Where Some of the Wild Things Are
I suffer from a predictable francophilia. It's true. I'm a sucker for the language. Not only does it sound good, it feels good to speak. I'm a Tour de France junkie, even though I really don't understand the way it works. I know the geography of the country almost the way I know my home state. And if someone offered me the chance tomorrow to jump on a plane and head to the Dordogne or back to Provence or Languedoc, I'd saymais oui, pack my bag, pop a Xanax (mais oui, I have a fear of flying) and go. But it's also easy to romanticize a place. When I was in Provence in 2006 I rented a house, La Colle, that was twenty minutes down a 'white road' (which translates from the English into 'narrow, rock-studded, rain-gutted wildlife-infested track not suitable for a rental car'). This was accessed after climbing into the mountains on successively smaller roads and making a right turn at the petrol pump. A petrol pump. Not a gas station. The house itself was an old barn with a stone vault where the animals had been kept and though it had been skillfully re-habbed, there was nothing to be done about the scorpions and wolf spiders, wasps and mice, frequent thunderstorms and power outages and general shortage of water. I confess I didn't last the week there. In fact, I made an exquisite ratatouille with produce picked up at the market in Forcalquier, the last outpost of civilization, spend two unquiet nights at La Colle, then drove back to Arles, thankfully never having had to use the epi-pen on a scorpion bite.

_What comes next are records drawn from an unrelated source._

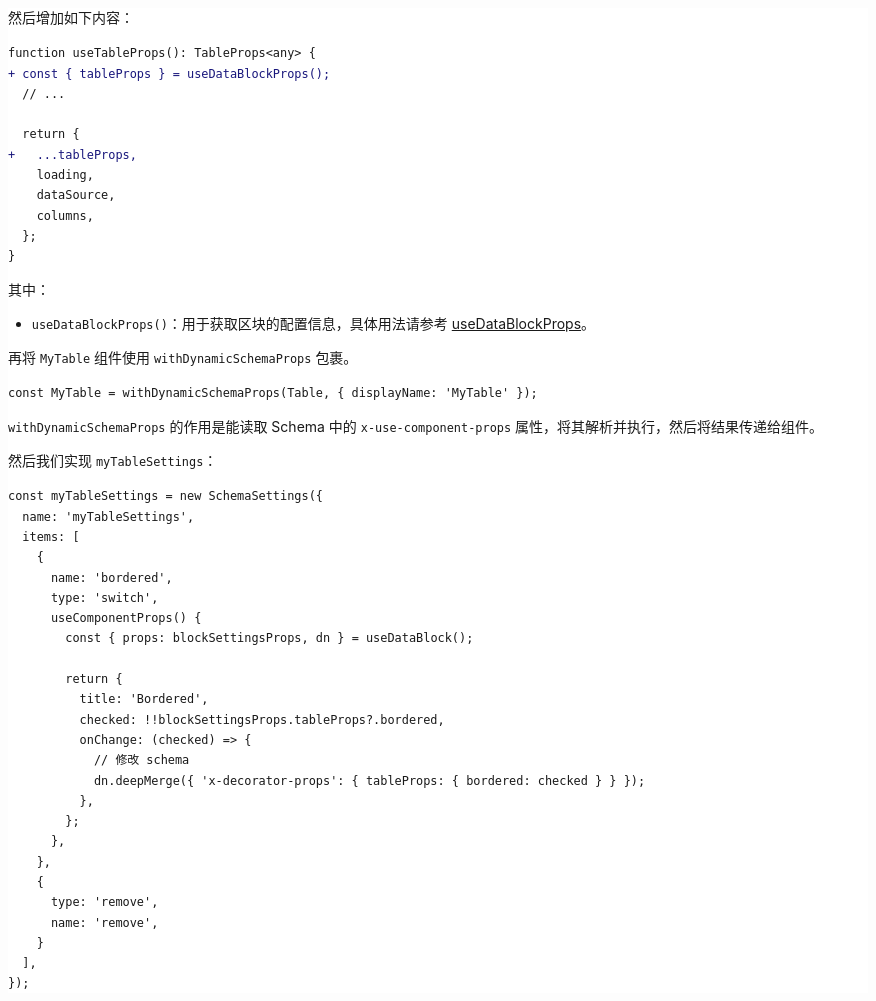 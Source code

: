 然后增加如下内容：

```diff
function useTableProps(): TableProps<any> {
+ const { tableProps } = useDataBlockProps();
  // ...

  return {
+   ...tableProps,
    loading,
    dataSource,
    columns,
  };
}
```

其中：

- `useDataBlockProps()`：用于获取区块的配置信息，具体用法请参考 [useDataBlockProps](/core/data-block/data-block-provider#usedatablockprops)。


再将 `MyTable` 组件使用 `withDynamicSchemaProps` 包裹。

```tsx | pure
const MyTable = withDynamicSchemaProps(Table, { displayName: 'MyTable' });
```

`withDynamicSchemaProps` 的作用是能读取 Schema 中的 `x-use-component-props` 属性，将其解析并执行，然后将结果传递给组件。

然后我们实现 `myTableSettings`：

```tsx | pure
const myTableSettings = new SchemaSettings({
  name: 'myTableSettings',
  items: [
    {
      name: 'bordered',
      type: 'switch',
      useComponentProps() {
        const { props: blockSettingsProps, dn } = useDataBlock();

        return {
          title: 'Bordered',
          checked: !!blockSettingsProps.tableProps?.bordered,
          onChange: (checked) => {
            // 修改 schema
            dn.deepMerge({ 'x-decorator-props': { tableProps: { bordered: checked } } });
          },
        };
      },
    },
    {
      type: 'remove',
      name: 'remove',
    }
  ],
});
```
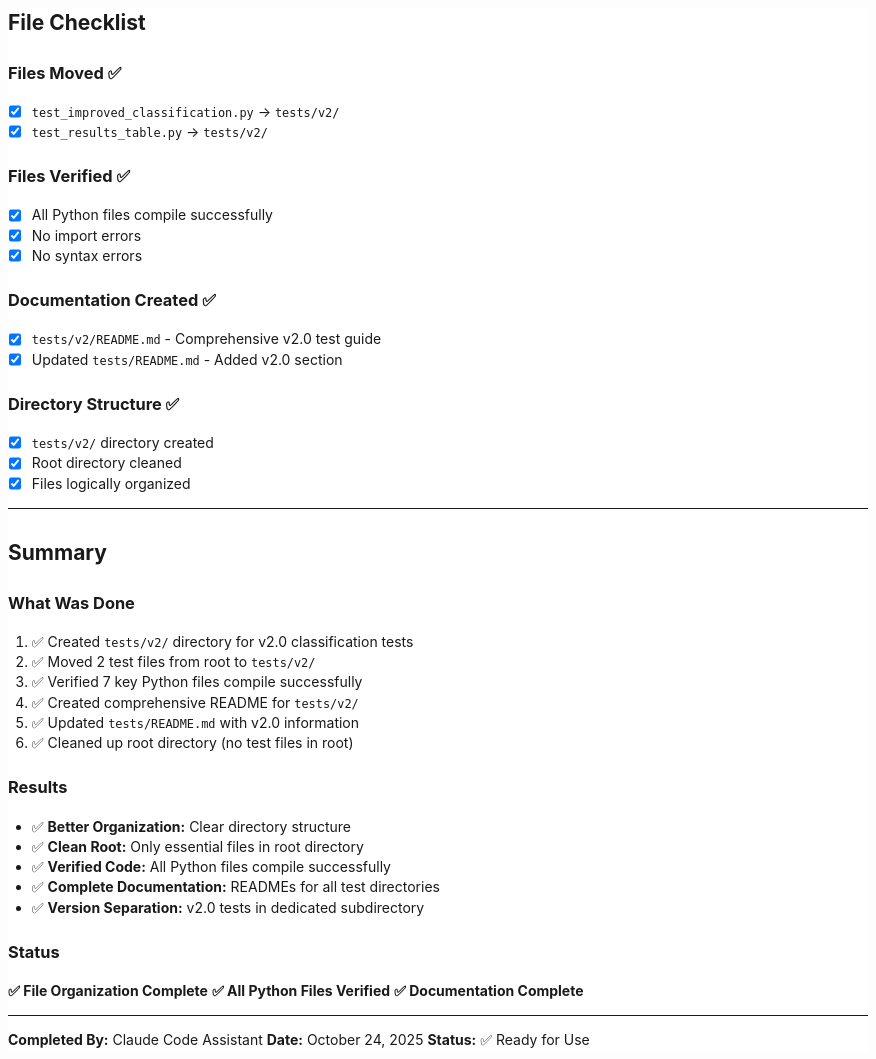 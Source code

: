 
## File Checklist

### Files Moved ✅
- [x] `test_improved_classification.py` → `tests/v2/`
- [x] `test_results_table.py` → `tests/v2/`

### Files Verified ✅
- [x] All Python files compile successfully
- [x] No import errors
- [x] No syntax errors

### Documentation Created ✅
- [x] `tests/v2/README.md` - Comprehensive v2.0 test guide
- [x] Updated `tests/README.md` - Added v2.0 section

### Directory Structure ✅
- [x] `tests/v2/` directory created
- [x] Root directory cleaned
- [x] Files logically organized

---

## Summary

### What Was Done
1. ✅ Created `tests/v2/` directory for v2.0 classification tests
2. ✅ Moved 2 test files from root to `tests/v2/`
3. ✅ Verified 7 key Python files compile successfully
4. ✅ Created comprehensive README for `tests/v2/`
5. ✅ Updated `tests/README.md` with v2.0 information
6. ✅ Cleaned up root directory (no test files in root)

### Results
- ✅ **Better Organization:** Clear directory structure
- ✅ **Clean Root:** Only essential files in root directory
- ✅ **Verified Code:** All Python files compile successfully
- ✅ **Complete Documentation:** READMEs for all test directories
- ✅ **Version Separation:** v2.0 tests in dedicated subdirectory

### Status
**✅ File Organization Complete**
**✅ All Python Files Verified**
**✅ Documentation Complete**

---

**Completed By:** Claude Code Assistant
**Date:** October 24, 2025
**Status:** ✅ Ready for Use
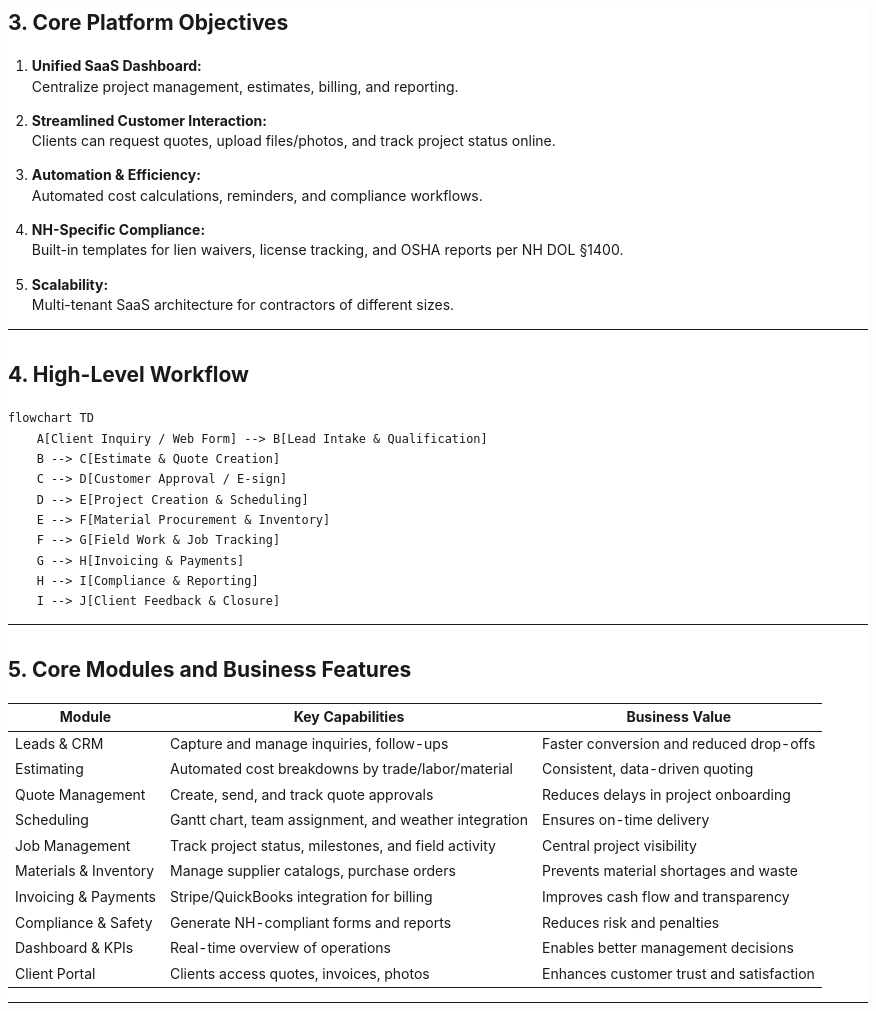 
## 3. Core Platform Objectives  

1. **Unified SaaS Dashboard:**  
   Centralize project management, estimates, billing, and reporting.  

2. **Streamlined Customer Interaction:**  
   Clients can request quotes, upload files/photos, and track project status online.  

3. **Automation & Efficiency:**  
   Automated cost calculations, reminders, and compliance workflows.  

4. **NH-Specific Compliance:**  
   Built-in templates for lien waivers, license tracking, and OSHA reports per NH DOL §1400.  

5. **Scalability:**  
   Multi-tenant SaaS architecture for contractors of different sizes.  

---

## 4. High-Level Workflow  

```mermaid
flowchart TD
    A[Client Inquiry / Web Form] --> B[Lead Intake & Qualification]
    B --> C[Estimate & Quote Creation]
    C --> D[Customer Approval / E-sign]
    D --> E[Project Creation & Scheduling]
    E --> F[Material Procurement & Inventory]
    F --> G[Field Work & Job Tracking]
    G --> H[Invoicing & Payments]
    H --> I[Compliance & Reporting]
    I --> J[Client Feedback & Closure]
```

---

## 5. Core Modules and Business Features

| Module | Key Capabilities | Business Value |
|--------|------------------|----------------|
| Leads & CRM | Capture and manage inquiries, follow-ups | Faster conversion and reduced drop-offs |
| Estimating | Automated cost breakdowns by trade/labor/material | Consistent, data-driven quoting |
| Quote Management | Create, send, and track quote approvals | Reduces delays in project onboarding |
| Scheduling | Gantt chart, team assignment, and weather integration | Ensures on-time delivery |
| Job Management | Track project status, milestones, and field activity | Central project visibility |
| Materials & Inventory | Manage supplier catalogs, purchase orders | Prevents material shortages and waste |
| Invoicing & Payments | Stripe/QuickBooks integration for billing | Improves cash flow and transparency |
| Compliance & Safety | Generate NH-compliant forms and reports | Reduces risk and penalties |
| Dashboard & KPIs | Real-time overview of operations | Enables better management decisions |
| Client Portal | Clients access quotes, invoices, photos | Enhances customer trust and satisfaction |

--- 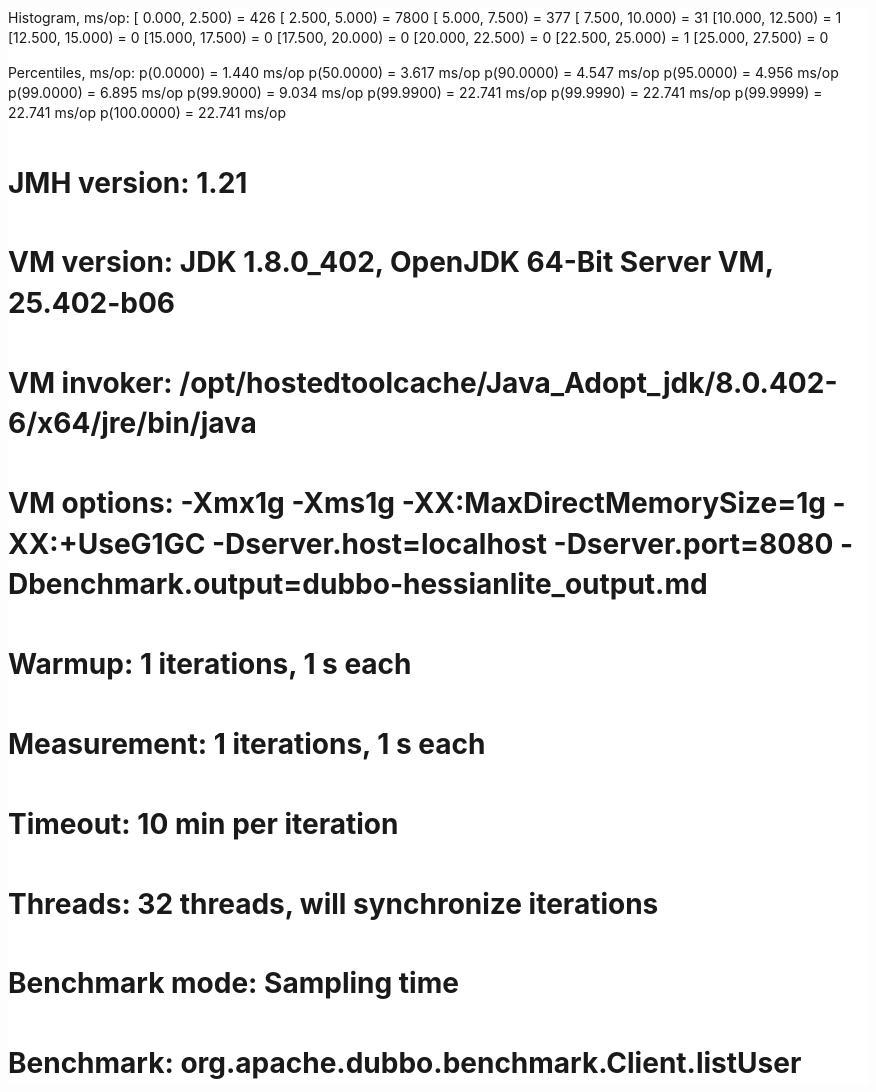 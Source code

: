  Histogram, ms/op:
    [ 0.000,  2.500) = 426 
    [ 2.500,  5.000) = 7800 
    [ 5.000,  7.500) = 377 
    [ 7.500, 10.000) = 31 
    [10.000, 12.500) = 1 
    [12.500, 15.000) = 0 
    [15.000, 17.500) = 0 
    [17.500, 20.000) = 0 
    [20.000, 22.500) = 0 
    [22.500, 25.000) = 1 
    [25.000, 27.500) = 0 

  Percentiles, ms/op:
      p(0.0000) =      1.440 ms/op
     p(50.0000) =      3.617 ms/op
     p(90.0000) =      4.547 ms/op
     p(95.0000) =      4.956 ms/op
     p(99.0000) =      6.895 ms/op
     p(99.9000) =      9.034 ms/op
     p(99.9900) =     22.741 ms/op
     p(99.9990) =     22.741 ms/op
     p(99.9999) =     22.741 ms/op
    p(100.0000) =     22.741 ms/op


# JMH version: 1.21
# VM version: JDK 1.8.0_402, OpenJDK 64-Bit Server VM, 25.402-b06
# VM invoker: /opt/hostedtoolcache/Java_Adopt_jdk/8.0.402-6/x64/jre/bin/java
# VM options: -Xmx1g -Xms1g -XX:MaxDirectMemorySize=1g -XX:+UseG1GC -Dserver.host=localhost -Dserver.port=8080 -Dbenchmark.output=dubbo-hessianlite_output.md
# Warmup: 1 iterations, 1 s each
# Measurement: 1 iterations, 1 s each
# Timeout: 10 min per iteration
# Threads: 32 threads, will synchronize iterations
# Benchmark mode: Sampling time
# Benchmark: org.apache.dubbo.benchmark.Client.listUser
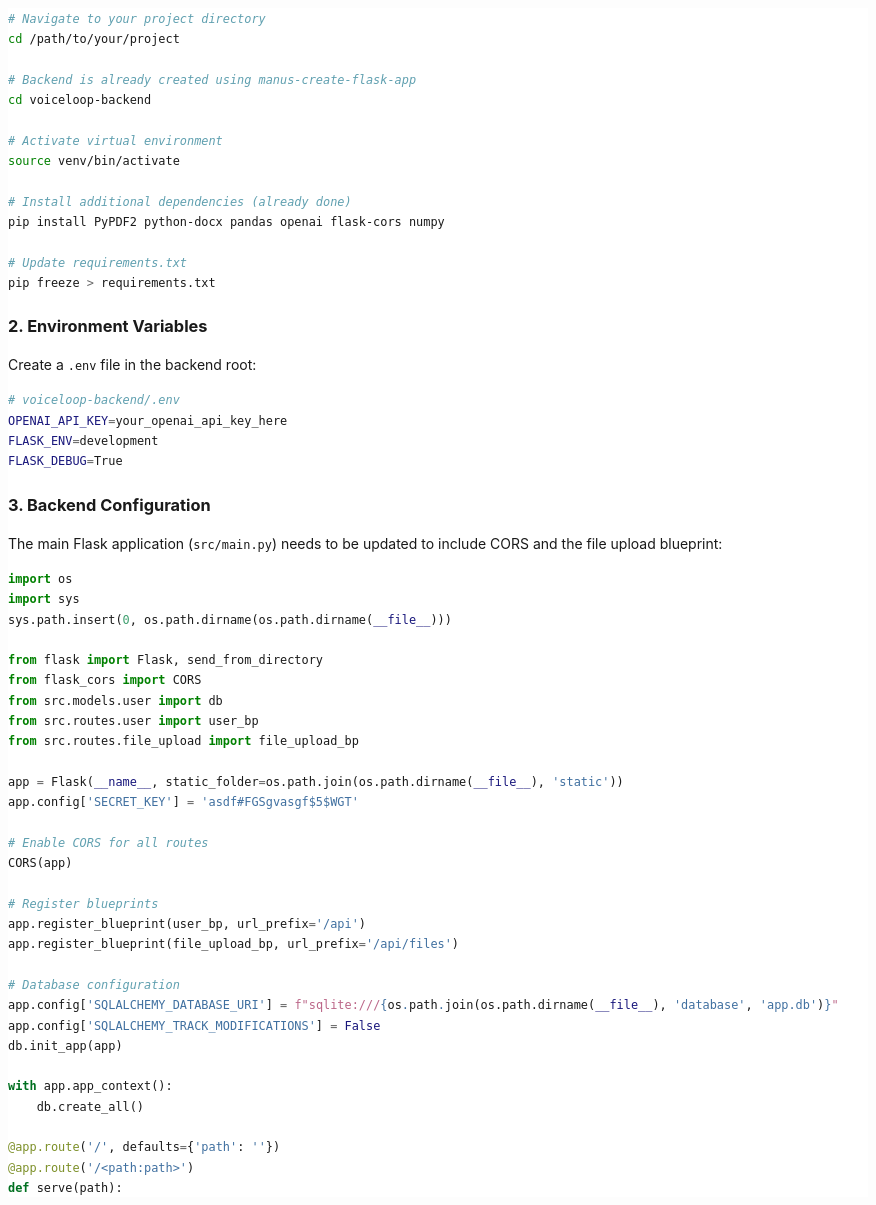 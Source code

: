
 ```bash
# Navigate to your project directory
cd /path/to/your/project

# Backend is already created using manus-create-flask-app
cd voiceloop-backend

# Activate virtual environment
source venv/bin/activate

# Install additional dependencies (already done)
pip install PyPDF2 python-docx pandas openai flask-cors numpy

# Update requirements.txt
pip freeze > requirements.txt
```

### 2. Environment Variables

Create a `.env` file in the backend root:

```bash
# voiceloop-backend/.env
OPENAI_API_KEY=your_openai_api_key_here
FLASK_ENV=development
FLASK_DEBUG=True
```

### 3. Backend Configuration

The main Flask application (`src/main.py`) needs to be updated to include CORS and the file upload blueprint:

```python
import os
import sys
sys.path.insert(0, os.path.dirname(os.path.dirname(__file__)))

from flask import Flask, send_from_directory
from flask_cors import CORS
from src.models.user import db
from src.routes.user import user_bp
from src.routes.file_upload import file_upload_bp

app = Flask(__name__, static_folder=os.path.join(os.path.dirname(__file__), 'static'))
app.config['SECRET_KEY'] = 'asdf#FGSgvasgf$5$WGT'

# Enable CORS for all routes
CORS(app)

# Register blueprints
app.register_blueprint(user_bp, url_prefix='/api')
app.register_blueprint(file_upload_bp, url_prefix='/api/files')

# Database configuration
app.config['SQLALCHEMY_DATABASE_URI'] = f"sqlite:///{os.path.join(os.path.dirname(__file__), 'database', 'app.db')}"
app.config['SQLALCHEMY_TRACK_MODIFICATIONS'] = False
db.init_app(app)

with app.app_context():
    db.create_all()

@app.route('/', defaults={'path': ''})
@app.route('/<path:path>')
def serve(path):
```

I thought of La Colle when I re-read A Pig in Provence over the weekend. Georgeanne Brennan's thoughtful memoir describes the years she and her first husband (and children) spent in Provence in the 1970's (in other words, way before the Peter Mayle-ing of Provence. They came to make goat cheese, having no previous experience of know-how and though they lieved in the Alpes-Maritime and La Colle is in the Luberon, both places, at the time Brennan lived there, were thoroughly rural and rugged. Her affection for the land and nostalgia for the fascinating experiment--she and her husband did succeed as cheesemakers, but circumstances forced them back to California after a few years and she has not lived there full-time since--make compelling reading. The first time I read it, I had fantasies of doing something similar in a similarly-outback part of Provence or Languedoc. But as with Carol Drinkwater's captivating memoir, The Olive Farm, the harsh realities of living off the land, as well as the sheer work and expense involved can never be fully obscured nor fully captured by the prose. Reading A Pig in Provence this time, with its detailed descriptions of a sheep's breech, the annual pig slaughter and the rugged transhumance in which large herds of sheep and goats are shepherded from lower Provence into the mountains of Haute Provence, remind me that I never made it through a week at La Colle and that it takes a person of resilience, devotion and a writerly's eye to pen such a memoir.